S & M RANCH

The Pathe Companies western unit arrived in Orange County, California, in June 1912, and set up shop at the S & M Ranch in Santiago Canyon. The ranch was situated about a mile northwest of the present entrance to Irvine Park. At the time, it was owned by The Irvine Company and leased by T. F. Doyle. In the 1920's, it was known as the Health Camp; in the 1930's as the Scout Camp.


Apparently James Young Deer, director of the Western Pathe Company, has found an ideal place for the production of motion pictures of Western, Indian and Spanish subjects. The company is at the S. & M. ranch in Orange County, where it went seven weeks ago for a stay of what was to have been seven weeks. Last week Young Deer brought his people back to Los Angeles for a few days' work on interior scenes at the Edendale studio, but now they have gone back to Orange County for another two weeks. [The Moving Picture World]

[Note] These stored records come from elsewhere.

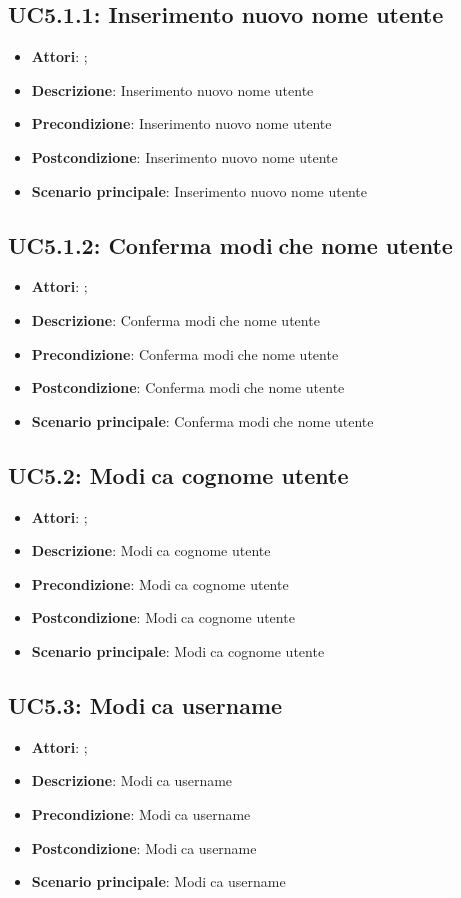 \subsection{UC5.1.1: Inserimento nuovo nome utente}
\label{UC5.1.1}
\begin{itemize}
\item \textbf{Attori}: ;
\item \textbf{Descrizione}: Inserimento nuovo nome utente
\item \textbf{Precondizione}: Inserimento nuovo nome utente
\item \textbf{Postcondizione}: Inserimento nuovo nome utente
\item \textbf{Scenario principale}:
Inserimento nuovo nome utente
\end{itemize}

\subsection{UC5.1.2: Conferma modiche nome utente}
\label{UC5.1.2}
\begin{itemize}
\item \textbf{Attori}: ;
\item \textbf{Descrizione}: Conferma modiche nome utente
\item \textbf{Precondizione}: Conferma modiche nome utente
\item \textbf{Postcondizione}: Conferma modiche nome utente
\item \textbf{Scenario principale}:
Conferma modiche nome utente
\end{itemize}

\subsection{UC5.2: Modica cognome utente}
\label{UC5.2}
\begin{itemize}
\item \textbf{Attori}: ;
\item \textbf{Descrizione}: Modica cognome utente
\item \textbf{Precondizione}: Modica cognome utente
\item \textbf{Postcondizione}: Modica cognome utente
\item \textbf{Scenario principale}:
Modica cognome utente
\end{itemize}

\subsection{UC5.3: Modica username}
\label{UC5.3}
\begin{itemize}
\item \textbf{Attori}: ;
\item \textbf{Descrizione}: Modica username
\item \textbf{Precondizione}: Modica username
\item \textbf{Postcondizione}: Modica username
\item \textbf{Scenario principale}:
Modica username
\end{itemize}

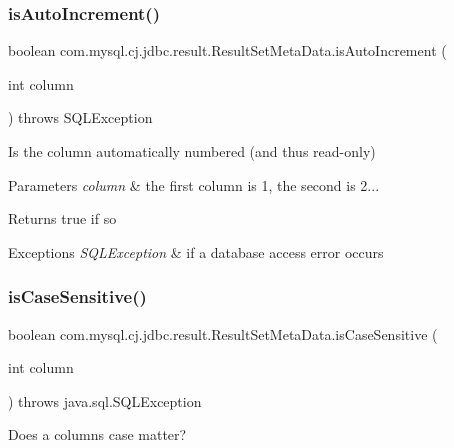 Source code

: \subsubsection{\texorpdfstring{is\+Auto\+Increment()}{isAutoIncrement()}}
{\footnotesize\ttfamily boolean com.\+mysql.\+cj.\+jdbc.\+result.\+Result\+Set\+Meta\+Data.\+is\+Auto\+Increment (\begin{DoxyParamCaption}\item[{int}]{column }\end{DoxyParamCaption}) throws S\+Q\+L\+Exception}

Is the column automatically numbered (and thus read-\/only)


\begin{DoxyParams}{Parameters}
{\em column} & the first column is 1, the second is 2...\\
\hline
\end{DoxyParams}
\begin{DoxyReturn}{Returns}
true if so
\end{DoxyReturn}

\begin{DoxyExceptions}{Exceptions}
{\em S\+Q\+L\+Exception} & if a database access error occurs \\
\hline
\end{DoxyExceptions}
\mbox{\label{classcom_1_1mysql_1_1cj_1_1jdbc_1_1result_1_1_result_set_meta_data_a100a9826a3a772fc38490ed65d08306d}} 
\subsubsection{\texorpdfstring{is\+Case\+Sensitive()}{isCaseSensitive()}}
{\footnotesize\ttfamily boolean com.\+mysql.\+cj.\+jdbc.\+result.\+Result\+Set\+Meta\+Data.\+is\+Case\+Sensitive (\begin{DoxyParamCaption}\item[{int}]{column }\end{DoxyParamCaption}) throws java.\+sql.\+S\+Q\+L\+Exception}

Does a column\textquotesingle{}s case matter?


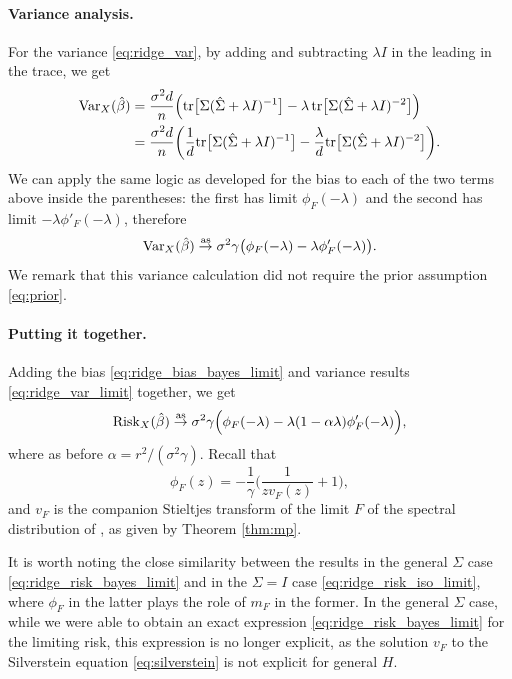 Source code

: \documentclass{article}
\begin{document}
\paragraph{Variance analysis.}

For the variance \eqref{eq:ridge_var}, by adding and subtracting $\lambda I$ in
the leading \smash{$\hSigma$} in the trace, we get 
\begin{align*}
\mathrm{Var}_X(\hat{\beta}) 
&= \frac{\sigma^2 d}{n} \Big( \mathrm{tr} \big[ \Sigma ( \hat\Sigma + \lambda I)^{-1} \big] -
  \lambda \, \mathrm{tr} \big[ \Sigma (\hat\Sigma + \lambda I)^{-2} \big] \Big) \\
&= \frac{\sigma^2 d}{n} \bigg( \frac{1}{d} \mathrm{tr} \big[ \Sigma ( \hat\Sigma + \lambda 
  I)^{-1} \big] -\frac{\lambda}{d} \mathrm{tr} \big[ \Sigma (\hat\Sigma + \lambda I)^{-2} 
  \big] \bigg).
\end{align*}
We can apply the same logic as developed for the bias to each of the two terms
above inside the parentheses: the first has limit $\phi_F(-\lambda)$ and the
second has limit $-\lambda \phi'_F(-\lambda)$, therefore   
\begin{equation}
\label{eq:ridge_var_limit}
\mathrm{Var}_X(\hat{\beta}) \overset{\mathrm{as}}{\to} \sigma^2 \gamma \big( \phi_F(-\lambda) - \lambda 
\phi'_F(-\lambda) \big).
\end{equation}
We remark that this variance calculation did not require the prior assumption
\eqref{eq:prior}.  

\paragraph{Putting it together.}

Adding the bias \eqref{eq:ridge_bias_bayes_limit} and variance results
\eqref{eq:ridge_var_limit} together, we get
\begin{equation}
\label{eq:ridge_risk_bayes_limit}
\mathrm{Risk}_X(\hat{\beta}) \overset{\mathrm{as}}{\to} \sigma^2 \gamma \Big( \phi_F(-\lambda) - \lambda (1 -
\alpha \lambda) \phi'_F(-\lambda) \Big),  
\end{equation}
where as before $\alpha = r^2 / (\sigma^2 \gamma)$. Recall that 
 \[
\phi_F(z) = -\frac{1}{\gamma} \bigg( \frac{1}{z v_F(z)} + 1 \bigg),
\]
and $v_F$ is the companion Stieltjes transform of the limit $F$ of the spectral
distribution of \smash{$\hSigma$}, as given by Theorem \ref{thm:mp}.

It is worth noting the close similarity between the results in the general
$\Sigma$ case \eqref{eq:ridge_risk_bayes_limit} and in the $\Sigma = I$ case  
\eqref{eq:ridge_risk_iso_limit}, where $\phi_F$ in the latter plays the role of
$m_F$ in the former. In the general $\Sigma$ case, while we were able to obtain
an exact expression \eqref{eq:ridge_risk_bayes_limit} for the limiting risk,
this expression is no longer explicit, as the solution $v_F$ to the
Silverstein equation \eqref{eq:silverstein} is not explicit for general $H$. 
\end{document}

Headed by James Young Deer and Princess Redwing, many, many short silent westerns were filmed at the ranch. Some of the titles include "The Squaw Man", "The Squaw Man's Revenge", "Indian Blood", "The Squaw's Death of Gratitude", "The Squawman's Sweetheart", "The Cheyenne Brave", "The Yaqui Girl", "Lieutenant Scott's Narrow Escape", "Red Deer's Devotion", and "The Wooing of White Fawn".